Jawahiri had good reason to fear arrest: he had already served one stint in prison for his dissident poems and avoided a second only through the intervention of the politician Sayyid Muhammad al-Sadr. He became one of the most daring voices of political dissent during the Wathba demonstrations of January 1948, when hundreds of thousands of Iraqis marched in the streets of Baghdad to protest the Portsmouth Treaty, widely seen as affirming British power and influence in the country and perpetuating the long-standing constraints on Iraqi independence. In the postcolonial era, Jawahiri’s own brother was killed in the massacre on al-Maʾmun Bridge, inspiring the most memorable poetry performance in modern Iraqi history at the memorial ceremony, when Jawahiri climbed a ladder held upright by throngs of supporters in the middle of Rashid Street, held up a megaphone, and began to recite his emotional elegy, “My Brother Jaʿfar.”3 He had cited his own lingering grief over his brother’s death when he declined the invitation to recite a poem for Hashim al-Witri several months earlier. The climate of repression only worsened as the government took advantage of the crisis in Palestine to manipulate new elections and arrest political dissidents.

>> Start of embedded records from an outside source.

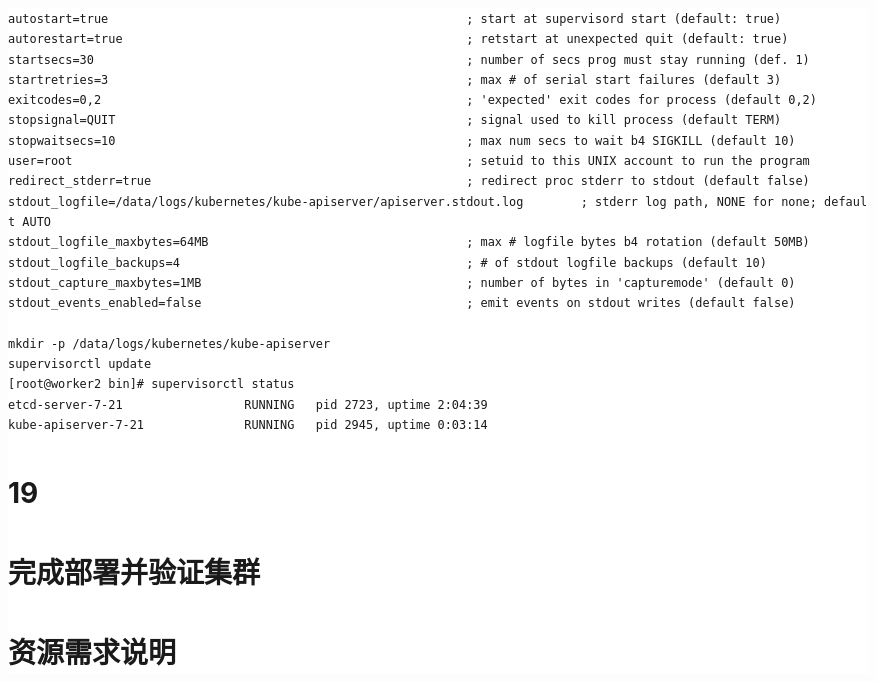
 ```shell
autostart=true                                                  ; start at supervisord start (default: true)
autorestart=true                                                ; retstart at unexpected quit (default: true)
startsecs=30                                                    ; number of secs prog must stay running (def. 1)
startretries=3                                                  ; max # of serial start failures (default 3)
exitcodes=0,2                                                   ; 'expected' exit codes for process (default 0,2)
stopsignal=QUIT                                                 ; signal used to kill process (default TERM)
stopwaitsecs=10                                                 ; max num secs to wait b4 SIGKILL (default 10)
user=root                                                       ; setuid to this UNIX account to run the program
redirect_stderr=true                                            ; redirect proc stderr to stdout (default false)
stdout_logfile=/data/logs/kubernetes/kube-apiserver/apiserver.stdout.log        ; stderr log path, NONE for none; default AUTO
stdout_logfile_maxbytes=64MB                                    ; max # logfile bytes b4 rotation (default 50MB)
stdout_logfile_backups=4                                        ; # of stdout logfile backups (default 10)
stdout_capture_maxbytes=1MB                                     ; number of bytes in 'capturemode' (default 0)
stdout_events_enabled=false                                     ; emit events on stdout writes (default false)

mkdir -p /data/logs/kubernetes/kube-apiserver
supervisorctl update
[root@worker2 bin]# supervisorctl status
etcd-server-7-21                 RUNNING   pid 2723, uptime 2:04:39
kube-apiserver-7-21              RUNNING   pid 2945, uptime 0:03:14
```

# 19

# 完成部署并验证集群

# 资源需求说明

Jawahiri recalled how “terror reigned in the skies over the entire country and especially Baghdad, pervading streets, cafes, and even houses and whispered words” after the execution of communist leaders in February 1949.4 He now intended to resist this culture of fear by showing up unannounced at the ceremony and reciting poetry that might once again inspire revolutionary action.

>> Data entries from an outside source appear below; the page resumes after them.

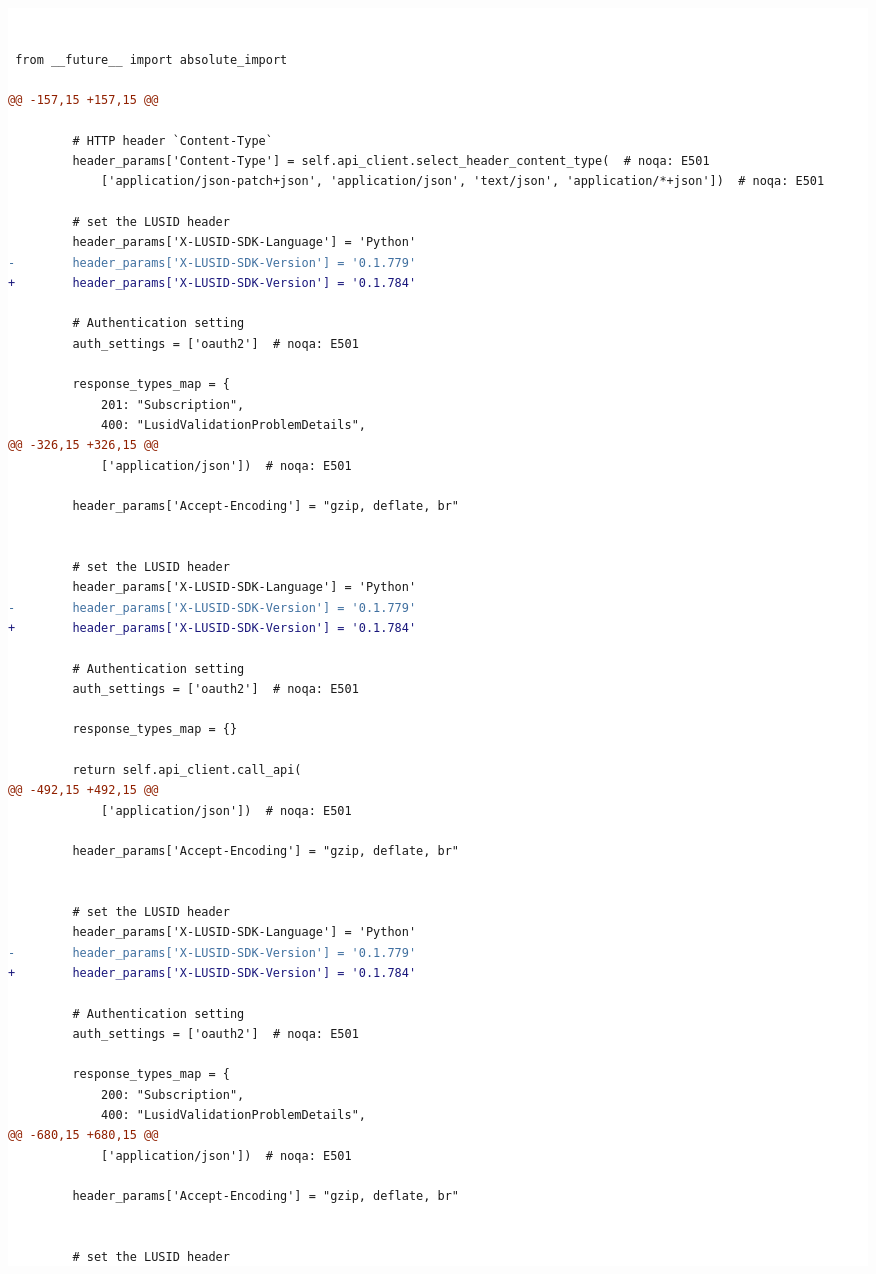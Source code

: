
 ```diff
 
 
 from __future__ import absolute_import
 
@@ -157,15 +157,15 @@
 
         # HTTP header `Content-Type`
         header_params['Content-Type'] = self.api_client.select_header_content_type(  # noqa: E501
             ['application/json-patch+json', 'application/json', 'text/json', 'application/*+json'])  # noqa: E501
 
         # set the LUSID header
         header_params['X-LUSID-SDK-Language'] = 'Python'
-        header_params['X-LUSID-SDK-Version'] = '0.1.779'
+        header_params['X-LUSID-SDK-Version'] = '0.1.784'
 
         # Authentication setting
         auth_settings = ['oauth2']  # noqa: E501
 
         response_types_map = {
             201: "Subscription",
             400: "LusidValidationProblemDetails",
@@ -326,15 +326,15 @@
             ['application/json'])  # noqa: E501
 
         header_params['Accept-Encoding'] = "gzip, deflate, br"
 
 
         # set the LUSID header
         header_params['X-LUSID-SDK-Language'] = 'Python'
-        header_params['X-LUSID-SDK-Version'] = '0.1.779'
+        header_params['X-LUSID-SDK-Version'] = '0.1.784'
 
         # Authentication setting
         auth_settings = ['oauth2']  # noqa: E501
 
         response_types_map = {}
 
         return self.api_client.call_api(
@@ -492,15 +492,15 @@
             ['application/json'])  # noqa: E501
 
         header_params['Accept-Encoding'] = "gzip, deflate, br"
 
 
         # set the LUSID header
         header_params['X-LUSID-SDK-Language'] = 'Python'
-        header_params['X-LUSID-SDK-Version'] = '0.1.779'
+        header_params['X-LUSID-SDK-Version'] = '0.1.784'
 
         # Authentication setting
         auth_settings = ['oauth2']  # noqa: E501
 
         response_types_map = {
             200: "Subscription",
             400: "LusidValidationProblemDetails",
@@ -680,15 +680,15 @@
             ['application/json'])  # noqa: E501
 
         header_params['Accept-Encoding'] = "gzip, deflate, br"
 
 
         # set the LUSID header
```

While guests chatted idly with one another, Jawahiri surreptitiously made his way to the platform, grabbed the microphone, and began reciting. He addressed his public absence over the preceding months in verses that inspired anxiety among politicians and anticipation among students: “I was informed that you have been inquiring / asking about my presence here and there / Wondering how such a dazzling star could / stay away from gilded gatherings of notables / But realization has come and overwhelmed you / like morning removes the dusk from your eyes / For I only ceased my sermons when I could not find / one who deserved to hear the echo of my complaint.” Jawahiri denounced both the “rotten Thamesians” who dominated the state and their local collaborators “[who] liberally bestow our wealth on white men / while we brown men remain confined to the stables.” In the most memorable line of the poem, he invoked classical fakhr (self-glorification) to articulate his revolutionary political message:

They boast that a towering tyrannical wave
has blocked the path to every outlet and escape
But they lie, for my verses fill the mouth of time
endlessly traversing from the east to the west
Tearing them from their youth and dropping them
to their fate, destroying their grand palace of lies
For I am their death, bringing their houses upon them,
inciting even doormen and babies to curse their name!5

When he finished reciting the poem, Jawahiri flamboyantly tore his notes into shreds and walked away as they fluttered to the ground behind him.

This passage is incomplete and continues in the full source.